野村:以前審査委員として関わった「文化庁メディア芸術祭」は、アート、エンターテインメント、アニメーション、マンガといった複合的なジャンルを扱い、価値や基準が混在している面白さがあります。私が専門としているアニメーション分野は表現のフレームとしては分かりやすいですが、一方でアート分野はこれを表現として昇華させるのか、といつも驚かされます。今回採択された人たちも、これまで見たことのないものを見せることを期待されたと思いますが、それが形になったのではないでしょうか。

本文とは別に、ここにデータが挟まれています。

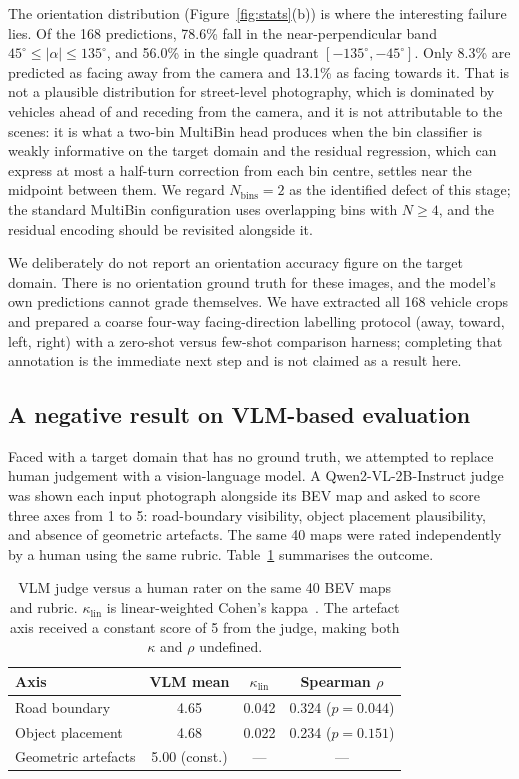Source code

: \documentclass[sigconf]{acmart}
\newcommand{\rev}[1]{{\color{revcolor}#1}}
\begin{document}
The orientation distribution (Figure~\ref{fig:stats}(b)) is where the interesting failure lies. Of the 168 predictions, 78.6\% fall in the near-perpendicular band $45^\circ \leq |\alpha| \leq 135^\circ$, and 56.0\% in the single quadrant $[-135^\circ, -45^\circ]$. Only 8.3\% are predicted as facing away from the camera and 13.1\% as facing towards it. That is not a plausible distribution for street-level photography, which is dominated by vehicles ahead of and receding from the camera, and it is not attributable to the scenes: it is what a two-bin MultiBin head produces when the bin classifier is weakly informative \rev{on the target domain} and the residual regression, which can express at most a half-turn correction from each bin centre, settles near the midpoint between them. We regard $N_{\text{bins}} = 2$ as the identified defect of this stage; the standard MultiBin configuration uses overlapping bins with $N \geq 4$, and the residual encoding should be revisited alongside it.

We deliberately do not report an orientation accuracy figure on the target domain. There is no orientation ground truth for these images, and the model's own predictions cannot grade themselves. We have extracted all 168 vehicle crops and prepared a coarse four-way facing-direction labelling protocol (away, toward, left, right) with a zero-shot versus few-shot comparison harness; completing that annotation is the immediate next step and is not claimed as a result here.

\subsection{A negative result on VLM-based evaluation}\label{sec:vlm}

Faced with a target domain that has no ground truth, we attempted to replace human judgement with a vision-language model. A Qwen2-VL-2B-Instruct judge~\cite{wang2024qwen2vl} was shown each input photograph alongside its BEV map and asked to score three axes from 1 to 5: road-boundary visibility, object placement plausibility, and absence of geometric artefacts. The same 40 maps were rated independently by a human using the same rubric. Table~\ref{tab:vlm} summarises the outcome.

\begin{table}[t]
\caption{VLM judge versus a human rater on the same 40 BEV maps and rubric. $\kappa_{\text{lin}}$ is linear-weighted Cohen's kappa~\cite{cohen1968kappa}. The artefact axis received a constant score of 5 from the judge, making both $\kappa$ and $\rho$ undefined.}
\label{tab:vlm}
\begin{tabular}{lccc}
\toprule
Axis & VLM mean & $\kappa_{\text{lin}}$ & Spearman $\rho$ \\
\midrule
Road boundary & 4.65 & 0.042 & 0.324 ($p{=}0.044$) \\
Object placement & 4.68 & 0.022 & 0.234 ($p{=}0.151$) \\
Geometric artefacts & 5.00 (const.) & --- & --- \\
\bottomrule
\end{tabular}
\end{table}
\end{document}
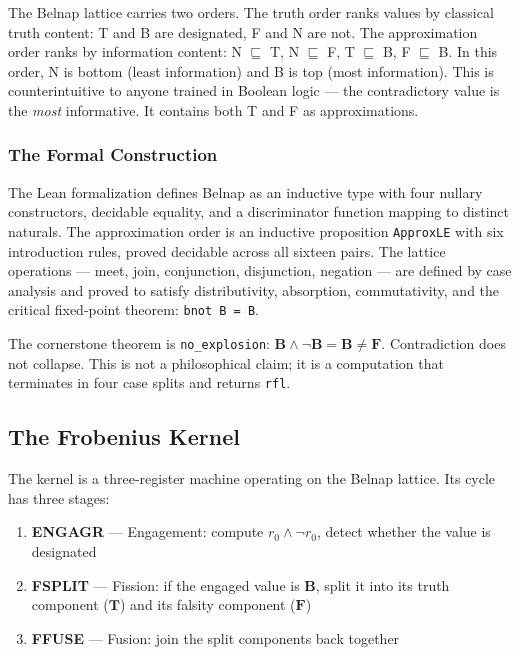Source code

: \documentclass[12pt,a4paper]{article}
\begin{document}
The Belnap lattice carries two orders. The truth order ranks values by classical truth content: T and B are designated, F and N are not. The approximation order ranks by information content: N $\sqsubseteq$ T, N $\sqsubseteq$ F, T $\sqsubseteq$ B, F $\sqsubseteq$ B. In this order, N is bottom (least information) and B is top (most information). This is counterintuitive to anyone trained in Boolean logic --- the contradictory value is the \emph{most} informative. It contains both T and F as approximations.

\subsubsection{The Formal Construction}

The Lean formalization defines Belnap as an inductive type with four nullary constructors, decidable equality, and a discriminator function mapping to distinct naturals. The approximation order is an inductive proposition \texttt{ApproxLE} with six introduction rules, proved decidable across all sixteen pairs. The lattice operations --- meet, join, conjunction, disjunction, negation --- are defined by case analysis and proved to satisfy distributivity, absorption, commutativity, and the critical fixed-point theorem: \texttt{bnot B = B}.

The cornerstone theorem is \texttt{no\_explosion}: $\mathbf{B} \land \neg \mathbf{B} = \mathbf{B} \neq \mathbf{F}$. Contradiction does not collapse. This is not a philosophical claim; it is a computation that terminates in four case splits and returns \texttt{rfl}.

\subsection{The Frobenius Kernel}

The kernel is a three-register machine operating on the Belnap lattice. Its cycle has three stages:

\begin{enumerate}
    \item \textbf{ENGAGR} --- Engagement: compute $r_0 \land \neg r_0$, detect whether the value is designated
    \item \textbf{FSPLIT} --- Fission: if the engaged value is $\mathbf{B}$, split it into its truth component ($\mathbf{T}$) and its falsity component ($\mathbf{F}$)
    \item \textbf{FFUSE} --- Fusion: join the split components back together
\end{enumerate}
\end{document}
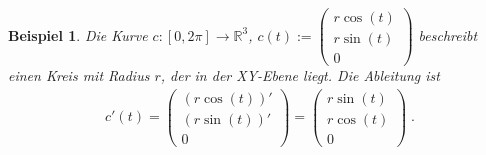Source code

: \documentclass[]{article}
\newtheorem{Beispiel}{Beispiel}
\begin{document}
\begin{Beispiel}
Die Kurve 
$c : [0, 2\pi]  \to  \mathbb{R}^3$, $c(t) :=  \begin{pmatrix} r \cos(t) \\ r  \sin(t) \\  0 \end{pmatrix}$
beschreibt einen Kreis mit Radius $r$, der in der XY-Ebene liegt. Die Ableitung ist
\begin{align*}
c'(t) =  \begin{pmatrix} (r \cos(t))' \\  (r\sin(t))' \\  0 \end{pmatrix} = \begin{pmatrix} r \sin(t) \\ r \cos(t) \\  0 \end{pmatrix} \;.
\end{align*} 
\end{Beispiel}
\end{document}
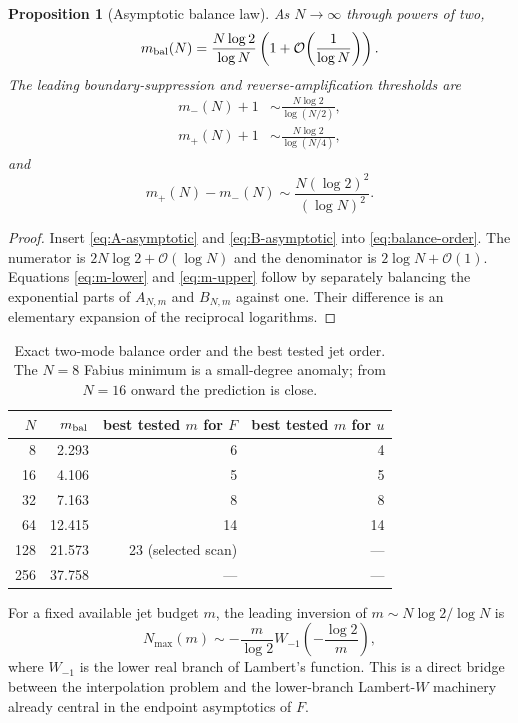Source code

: \documentclass[11pt,oneside]{article}
\numberwithin{equation}{section}
\newtheorem{proposition}[theorem]{Proposition}
\theoremstyle{definition}
\theoremstyle{remark}
\newcommand{\bigO}{\mathcal O}
\begin{document}
\begin{proposition}[Asymptotic balance law]
\label{prop:balance-asymptotic}
As $N\to\infty$ through powers of two,
\begin{equation}
 m_{\rm bal}(N)=\frac{N\log2}{\log N}
 \left(1+\bigO\!\left(\frac1{\log N}\right)\right).
 \label{eq:balance-asymptotic}
\end{equation}
The leading boundary-suppression and reverse-amplification thresholds are
\begin{align}
 m_-(N)+1&\sim\frac{N\log2}{\log(N/2)},
 \label{eq:m-lower}\\
 m_+(N)+1&\sim\frac{N\log2}{\log(N/4)},
 \label{eq:m-upper}
\end{align}
and
\begin{equation}
 m_+(N)-m_-(N)
 \sim\frac{N(\log2)^2}{(\log N)^2}.
 \label{eq:window-width}
\end{equation}
\end{proposition}

\begin{proof}
Insert \eqref{eq:A-asymptotic} and \eqref{eq:B-asymptotic} into
\eqref{eq:balance-order}.  The numerator is $2N\log2+\bigO(\log N)$ and the denominator is
$2\log N+\bigO(1)$.  Equations \eqref{eq:m-lower} and \eqref{eq:m-upper} follow by
separately balancing the exponential parts of $A_{N,m}$ and $B_{N,m}$ against one.  Their
difference is an elementary expansion of the reciprocal logarithms.
\end{proof}

\begin{table}[htbp]
\centering
\caption{Exact two-mode balance order and the best tested jet order.  The $N=8$ Fabius
minimum is a small-degree anomaly; from $N=16$ onward the prediction is close.}
\label{tab:balance}
\begin{tabular}{rrrr}
\toprule
$N$ & $m_{\rm bal}$ & best tested $m$ for $F$ & best tested $m$ for $u$ \\
\midrule
8   & 2.293  & 6  & 4 \\
16  & 4.106  & 5  & 5 \\
32  & 7.163  & 8  & 8 \\
64  & 12.415 & 14 & 14 \\
128 & 21.573 & 23 (selected scan) & --- \\
256 & 37.758 & --- & --- \\
\bottomrule
\end{tabular}
\end{table}

For a fixed available jet budget $m$, the leading inversion of
$m\sim N\log2/\log N$ is
\begin{equation}
 N_{\max}(m)\sim
 -\frac{m}{\log2}
 W_{-1}\!\left(-\frac{\log2}{m}\right),
 \label{eq:lambert-budget}
\end{equation}
where $W_{-1}$ is the lower real branch of Lambert's function.  This is a direct bridge
between the interpolation problem and the lower-branch Lambert-$W$ machinery already
central in the endpoint asymptotics of $F$.
\end{document}
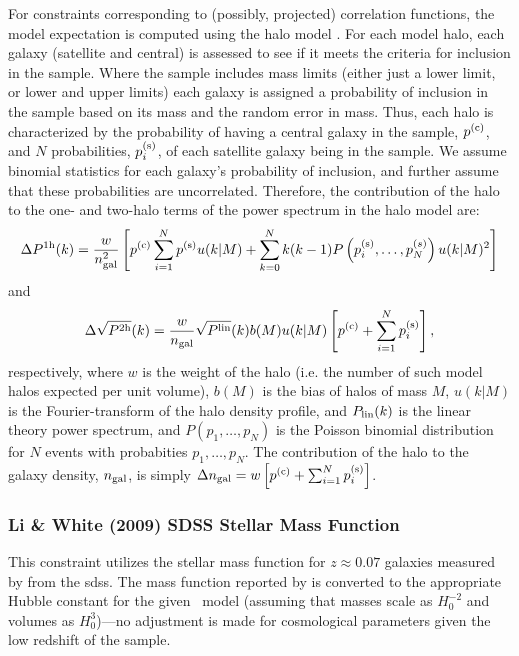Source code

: For constraints corresponding to (possibly, projected) correlation functions, the model expectation is computed using the halo model \cite{cooray_halo_2002}. For each model halo, each galaxy (satellite and central) is assessed to see if it meets the criteria for inclusion in the sample. Where the sample includes mass limits (either just a lower limit, or lower and upper limits) each galaxy is assigned a probability of inclusion in the sample based on its mass and the random error in mass. Thus, each halo is characterized by the probability of having a central galaxy in the sample, $p^{\rm (c)}$, and $N$ probabilities, $p_i^{\rm (s)}$, of each satellite galaxy being in the sample. We assume binomial statistics for each galaxy's probability of inclusion, and further assume that these probabilities are uncorrelated. Therefore, the contribution of the halo to the one- and two-halo terms of the power spectrum in the halo model are:
\begin{equation}
\Delta P^{\rm 1h}(k) = {w \over n_{\rm gal}^2} \left[ p^{\rm (c)} \sum_{i=1}^N p^{\rm (s)} u(k|M) + \sum_{k=0}^N k(k-1) P\left(p_i^{\rm (s)},\ldots,p_N^{(s)}\right) u(k|M)^2 \right]
\end{equation}
and
\begin{equation}
\Delta \sqrt{P^{\rm 2h}}(k) = {w \over n_{\rm gal}} \sqrt{P^{\rm lin}}(k) b(M) u(k|M) \left[ p^{\rm (c)} + \sum_{i=1}^N p_i^{\rm (s)} \right],
\end{equation}
respectively, where $w$ is the weight of the halo (i.e. the number of such model halos expected per unit volume), $b(M)$ is the bias of halos of mass $M$, $u(k|M)$ is the Fourier-transform of the halo density profile, and $P_{\rm lin}(k)$ is the linear theory power spectrum, and $P(p_1,\ldots,p_N)$ is the Poisson binomial distribution for $N$ events with probabities $p_1,\ldots,p_N$. The contribution of the halo to the galaxy density, $n_{\rm gal}$, is simply $\Delta n_{\rm gal} = w \left[ p^{\rm (c)} + \sum_{i=1}^N p_i^{\rm (s)} \right]$.

\subsubsection{Li \& White (2009) SDSS Stellar Mass Function}

This constraint utilizes the stellar mass function for $z\approx 0.07$ galaxies measured by \cite{li_distribution_2009} from the \gls{sdss}. The mass function reported by \cite{li_distribution_2009} is converted to the appropriate Hubble constant for the given \glc\ model (assuming that masses scale as $H_0^{-2}$ and volumes as $H_0^3$)---no adjustment is made for cosmological parameters given the low redshift of the sample.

畠中:この事業では、私はおもにメディアアート分野を担当することが多いのですが、何を評価し、アドバイスしていくか、という点で、完成に向かうことはもちろん、その人が何に対してチャレンジをしているのかを見ています。既存の枠組みでつくる作品ではなく、まったく新しい取り組みに対して力になれたらいいと思っています。今日成果発表された作品にはそうした要素がありました。ある程度の完成度、到達点までいったという感触もあります。

遠藤:僕はお三方とは少し違う立場で、技術的な面を見ることが多くあります。エンターテインメントプロデューサーとしての立場から、見た人が面白いと思わなければつくる意味はないと思っています。そういう意味でも、基本的に支援を受けたら必ず作品を完成してほしいですし、見る人がどう感じるかを第一に考えて作品をつくってほしいと思います。

―成果プレゼンテーションは終わりましたが、それぞれの作品の完成はこれからです。完成した作品の発表についても今後随時ご紹介していく予定です。